Please copy each line of the records below that includes the word "title".

═══

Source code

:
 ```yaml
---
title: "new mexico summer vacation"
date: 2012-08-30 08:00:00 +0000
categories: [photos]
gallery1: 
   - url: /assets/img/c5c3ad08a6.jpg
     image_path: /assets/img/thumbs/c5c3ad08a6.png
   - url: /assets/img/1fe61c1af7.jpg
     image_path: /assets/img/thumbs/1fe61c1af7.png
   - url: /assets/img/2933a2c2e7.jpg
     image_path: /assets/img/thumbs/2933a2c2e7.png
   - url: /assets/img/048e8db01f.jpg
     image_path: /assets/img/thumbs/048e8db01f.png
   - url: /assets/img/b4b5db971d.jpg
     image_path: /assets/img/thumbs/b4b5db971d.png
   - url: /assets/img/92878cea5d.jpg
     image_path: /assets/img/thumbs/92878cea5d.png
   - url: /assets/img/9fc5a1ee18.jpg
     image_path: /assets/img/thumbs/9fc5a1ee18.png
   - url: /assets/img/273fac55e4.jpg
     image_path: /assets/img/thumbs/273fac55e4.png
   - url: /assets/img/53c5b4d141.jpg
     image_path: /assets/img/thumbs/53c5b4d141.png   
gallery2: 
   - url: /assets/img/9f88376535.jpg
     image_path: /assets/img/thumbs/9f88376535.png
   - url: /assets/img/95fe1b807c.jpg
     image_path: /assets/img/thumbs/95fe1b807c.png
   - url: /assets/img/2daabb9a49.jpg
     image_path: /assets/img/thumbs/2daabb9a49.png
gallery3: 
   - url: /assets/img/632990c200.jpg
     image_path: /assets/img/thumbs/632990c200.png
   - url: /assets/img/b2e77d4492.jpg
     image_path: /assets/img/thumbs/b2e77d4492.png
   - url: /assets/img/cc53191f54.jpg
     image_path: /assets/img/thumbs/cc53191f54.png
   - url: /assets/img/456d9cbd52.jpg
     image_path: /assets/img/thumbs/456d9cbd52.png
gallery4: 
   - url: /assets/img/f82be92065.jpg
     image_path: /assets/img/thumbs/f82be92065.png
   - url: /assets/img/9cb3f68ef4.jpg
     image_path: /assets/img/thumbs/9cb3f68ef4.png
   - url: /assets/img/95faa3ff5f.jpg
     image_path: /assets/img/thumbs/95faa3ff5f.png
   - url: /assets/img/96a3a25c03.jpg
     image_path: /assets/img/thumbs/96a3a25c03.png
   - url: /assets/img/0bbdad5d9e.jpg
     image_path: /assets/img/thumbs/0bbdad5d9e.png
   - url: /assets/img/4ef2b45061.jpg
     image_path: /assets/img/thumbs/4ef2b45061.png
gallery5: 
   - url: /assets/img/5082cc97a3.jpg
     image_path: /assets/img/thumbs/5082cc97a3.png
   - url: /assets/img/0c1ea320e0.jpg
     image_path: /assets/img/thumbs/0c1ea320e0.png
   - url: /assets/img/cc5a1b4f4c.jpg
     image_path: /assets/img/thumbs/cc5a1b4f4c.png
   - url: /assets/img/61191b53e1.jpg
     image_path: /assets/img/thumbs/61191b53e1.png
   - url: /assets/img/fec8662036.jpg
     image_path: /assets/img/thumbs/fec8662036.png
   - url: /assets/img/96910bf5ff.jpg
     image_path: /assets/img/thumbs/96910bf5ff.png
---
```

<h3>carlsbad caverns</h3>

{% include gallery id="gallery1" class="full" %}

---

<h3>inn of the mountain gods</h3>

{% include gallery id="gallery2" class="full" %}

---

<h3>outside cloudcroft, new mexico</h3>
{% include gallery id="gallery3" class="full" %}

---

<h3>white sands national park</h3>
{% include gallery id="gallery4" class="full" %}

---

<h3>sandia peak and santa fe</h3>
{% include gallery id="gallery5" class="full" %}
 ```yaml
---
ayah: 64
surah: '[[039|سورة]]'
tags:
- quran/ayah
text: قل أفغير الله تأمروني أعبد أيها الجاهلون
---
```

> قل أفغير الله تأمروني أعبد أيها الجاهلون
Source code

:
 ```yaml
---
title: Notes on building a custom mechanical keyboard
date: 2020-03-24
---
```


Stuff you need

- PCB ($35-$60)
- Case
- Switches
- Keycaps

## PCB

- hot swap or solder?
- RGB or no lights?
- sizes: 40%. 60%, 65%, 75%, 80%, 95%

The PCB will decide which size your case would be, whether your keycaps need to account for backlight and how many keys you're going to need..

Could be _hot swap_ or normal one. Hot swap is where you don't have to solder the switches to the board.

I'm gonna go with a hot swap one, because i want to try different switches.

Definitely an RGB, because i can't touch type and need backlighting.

═══

## Solution for this problem
title: "new mexico summer vacation"
title: Notes on building a custom mechanical keyboard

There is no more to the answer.